Ermeniler tarih boyunca bir iki küçük krallıktan başka bir devlet kuramamışlardır ve genelde bu küçük krallıklar, zamanının güçlü devletlerine bağımlı olarak yaşamışlardır. Kimi zaman Bizans, kimi zaman Selçuklu, kimi zaman Emevi, kimi zaman Abbasiler bu alanların hakimi olmuşlar ve Ermeniler onlara bağımlı olarak yaşamışlardı (Atamoğlan Memmedli, Ermenilerin Gerçek Tarihi, s. 13, Bakü, 2005) .

'Ermeniler, en güzel ve hoş yıllarını Osmanlı İmparatorluğu içinde yaşamışlardır. O kadar ki, isyanların başladığı dönemlerde bile, Osmanlı paşası, Osmanlı milletvekili, Osmanlı bakanı Ermeniler vardı' (Prof. Dr. Cemil Hesenli, Rus-Ermeni-Türkiye İlişkileri: 1915-1921, Bakü, 2002) . Ermeniler için yapılmış en güzel ve gerçekçi tespitlerden biri budur. Çünkü Ermeniler Osmanlı toprakları içerisinde en fazla ilgi gören, kayırılan, korunan bir halk olmuşlar ve Osmanlılar Ermenilere o kadar güvenmişler ki, onlara 'Tebay-ı Sadıka' (sadık teba) adını vermişlerdi. Bu durum, askerlik yapmayan Ermenilerin hızla artmasına, ticaret ve küçük sanayi diyebileceğimiz sanayinin ellerine geçmesine neden olmuş, ellerindeki para ile de çok geniş topraklar alarak zenginleşmişlerdir. Doğu Anadolu'nun birçok yerindeki büyük Ermeni çiftliklerinin çalışanların çoğu Türklerdi.
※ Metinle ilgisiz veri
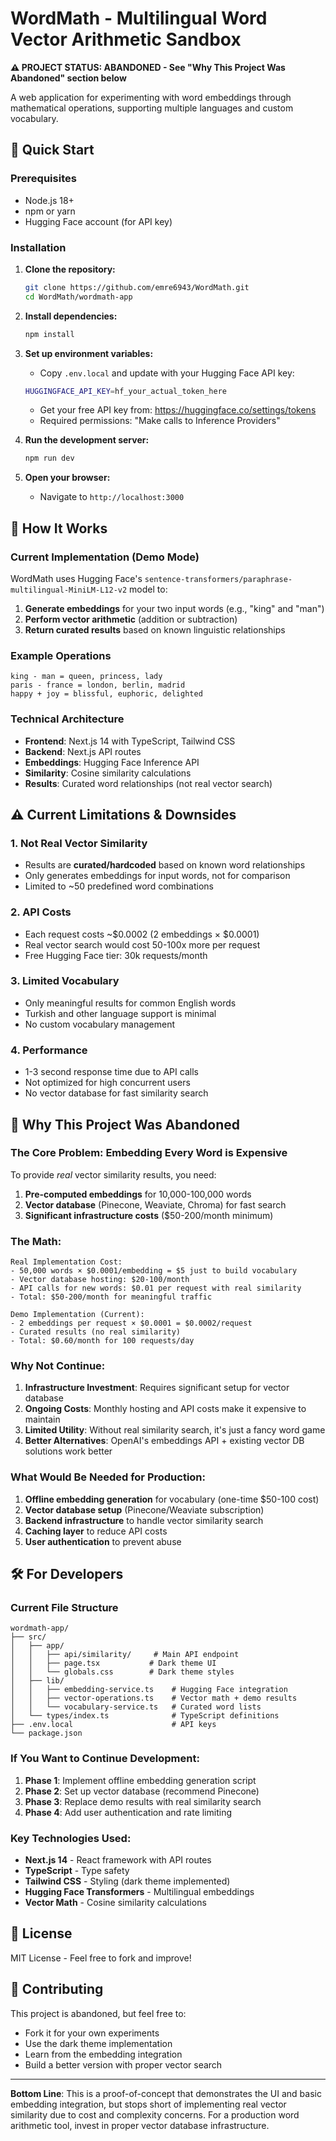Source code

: # WordMath - Multilingual Word Vector Arithmetic Sandbox

**⚠️ PROJECT STATUS: ABANDONED - See "Why This Project Was Abandoned" section below**

A web application for experimenting with word embeddings through mathematical operations, supporting multiple languages and custom vocabulary.

## 🚀 Quick Start

### Prerequisites
- Node.js 18+ 
- npm or yarn
- Hugging Face account (for API key)

### Installation

1. **Clone the repository:**
   ```bash
   git clone https://github.com/emre6943/WordMath.git
   cd WordMath/wordmath-app
   ```

2. **Install dependencies:**
   ```bash
   npm install
   ```

3. **Set up environment variables:**
   - Copy `.env.local` and update with your Hugging Face API key:
   ```bash
   HUGGINGFACE_API_KEY=hf_your_actual_token_here
   ```
   - Get your free API key from: https://huggingface.co/settings/tokens
   - Required permissions: "Make calls to Inference Providers"

4. **Run the development server:**
   ```bash
   npm run dev
   ```

5. **Open your browser:**
   - Navigate to `http://localhost:3000`

## 🔧 How It Works

### Current Implementation (Demo Mode)
WordMath uses Hugging Face's `sentence-transformers/paraphrase-multilingual-MiniLM-L12-v2` model to:

1. **Generate embeddings** for your two input words (e.g., "king" and "man")
2. **Perform vector arithmetic** (addition or subtraction)
3. **Return curated results** based on known linguistic relationships

### Example Operations
```
king - man = queen, princess, lady
paris - france = london, berlin, madrid  
happy + joy = blissful, euphoric, delighted
```

### Technical Architecture
- **Frontend**: Next.js 14 with TypeScript, Tailwind CSS
- **Backend**: Next.js API routes
- **Embeddings**: Hugging Face Inference API
- **Similarity**: Cosine similarity calculations
- **Results**: Curated word relationships (not real vector search)

## ⚠️ Current Limitations & Downsides

### 1. **Not Real Vector Similarity**
- Results are **curated/hardcoded** based on known word relationships
- Only generates embeddings for input words, not for comparison
- Limited to ~50 predefined word combinations

### 2. **API Costs**
- Each request costs ~$0.0002 (2 embeddings × $0.0001)
- Real vector search would cost 50-100x more per request
- Free Hugging Face tier: 30k requests/month

### 3. **Limited Vocabulary**
- Only meaningful results for common English words
- Turkish and other language support is minimal
- No custom vocabulary management

### 4. **Performance**
- 1-3 second response time due to API calls
- Not optimized for high concurrent users
- No vector database for fast similarity search

## 🚫 Why This Project Was Abandoned

### The Core Problem: **Embedding Every Word is Expensive**

To provide *real* vector similarity results, you need:

1. **Pre-computed embeddings** for 10,000-100,000 words
2. **Vector database** (Pinecone, Weaviate, Chroma) for fast search
3. **Significant infrastructure costs** ($50-200/month minimum)

### The Math:
```
Real Implementation Cost:
- 50,000 words × $0.0001/embedding = $5 just to build vocabulary
- Vector database hosting: $20-100/month
- API calls for new words: $0.01 per request with real similarity
- Total: $50-200/month for meaningful traffic

Demo Implementation (Current):
- 2 embeddings per request × $0.0001 = $0.0002/request  
- Curated results (no real similarity)
- Total: $0.60/month for 100 requests/day
```

### Why Not Continue:

1. **Infrastructure Investment**: Requires significant setup for vector database
2. **Ongoing Costs**: Monthly hosting and API costs make it expensive to maintain
3. **Limited Utility**: Without real similarity search, it's just a fancy word game
4. **Better Alternatives**: OpenAI's embeddings API + existing vector DB solutions work better

### What Would Be Needed for Production:

1. **Offline embedding generation** for vocabulary (one-time $50-100 cost)
2. **Vector database setup** (Pinecone/Weaviate subscription)
3. **Backend infrastructure** to handle vector similarity search
4. **Caching layer** to reduce API costs
5. **User authentication** to prevent abuse

## 🛠️ For Developers

### Current File Structure
```
wordmath-app/
├── src/
│   ├── app/
│   │   ├── api/similarity/     # Main API endpoint
│   │   ├── page.tsx           # Dark theme UI
│   │   └── globals.css        # Dark theme styles
│   ├── lib/
│   │   ├── embedding-service.ts    # Hugging Face integration
│   │   ├── vector-operations.ts    # Vector math + demo results
│   │   └── vocabulary-service.ts   # Curated word lists
│   └── types/index.ts              # TypeScript definitions
├── .env.local                      # API keys
└── package.json
```

### If You Want to Continue Development:

1. **Phase 1**: Implement offline embedding generation script
2. **Phase 2**: Set up vector database (recommend Pinecone)
3. **Phase 3**: Replace demo results with real similarity search
4. **Phase 4**: Add user authentication and rate limiting

### Key Technologies Used:
- **Next.js 14** - React framework with API routes
- **TypeScript** - Type safety
- **Tailwind CSS** - Styling (dark theme implemented)
- **Hugging Face Transformers** - Multilingual embeddings
- **Vector Math** - Cosine similarity calculations

## 📝 License

MIT License - Feel free to fork and improve!

## 🤝 Contributing

This project is abandoned, but feel free to:
- Fork it for your own experiments
- Use the dark theme implementation
- Learn from the embedding integration
- Build a better version with proper vector search

---

**Bottom Line**: This is a proof-of-concept that demonstrates the UI and basic embedding integration, but stops short of implementing real vector similarity due to cost and complexity concerns. For a production word arithmetic tool, invest in proper vector database infrastructure.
Yani tabi bir milletin fertleri gerçekte efendi konumundaydılar.

Ermeni sorununun ortaya çıkışı
Ermeni sorunu, bizim bazı araştırmacı ve tarihçilerimizin iddia ettiği gibi 1876/1877 Osmanlı Rus Savaşı'ndan sonra ortaya çıkmış bir sorun değildir. Eğer Ermeni sorununu, sadece Anadolu Türklerinin bir sorunu olarak görürsek bu iddiaya hak verebiliriz. Fakat sorun sadece Anadolu Türkleri ile değil, dünya Türklüğü ile, hiç olmazsa Azerbaycan Türkleri ile yakından ilgili olduğu için, başlangıç tarihinin daha gerilere götürülmesi gerektiği düşüncesindeyim. Bu, hem Anadolu Türklerini 1915 saplantısından kurtaracak hem de sorunun tüm Türkleri, bilhassa Anadolu Türkleri ile Azerbaycan Türklerini ilgilendirdiğini ve birlikte bu sorunun üstüne gidilmesi gerektiğini ortaya koyacaktır.

Ermenilerin soykırım iddialarına başladıkları 1948 yılından beri, Anadolu Türkleri 1915 yılına saplanıp kalmışlar, 1915 yılında bir soykırım olmadığını, sadece tehcir (yer değiştirme) yapıldığını iddia etmekten, yani kendilerini savunmaktan başka bir şey yapmamışlardır. Bunun yeterli olmadığı, yirmi beşten fazla ülke parlamentosunun soykırım iddialarını kabul etmesinden açıkça görülmektedir. Bu durumda bir politika değişikliği şart gibi görünmektedir. Savunmadan vazgeçip hücuma geçilmeli, esas soykırım yapanların Ermeniler olduğu kanıtlanmalıdır. Bunun için, sorunun başlangıcını biraz daha geriye götürmek, o tarihten bu yana Azerbaycan Türklerine ve Anadolu Türklerine yapılan zulüm ve işkenceler, toplu katliamlar, sürgünler ve soykırımlar ortaya çıkarılmalıdır.

1915 sorun değil, soykırım değil, iki halkın uzun yıllardan beri sürdürdükleri mücadelesinin dönüm noktası, hesaplaşma tarihidir. Bu tarihte Anadolu Türkleri Ermenilerle hesaplaşmışlar ve ilişkilerin boyutunu tam anlamıyla gerçekçi bir şekilde ortaya koymuşlardır. Bunun adına ne derseniz deyiniz, burada bir hesaplaşma söz konusudur. Bu olay, Ermeni katillerinin masum halkı, silahsız sivil halkı katletmesinin önüne geçilmesidir ve burada yaptıklarının hesaplarını vermeleri söz konusudur. Duruma böyle baktığınız zaman 1915'in öncesinde bir şeyler olduğu sonucuna varırsınız.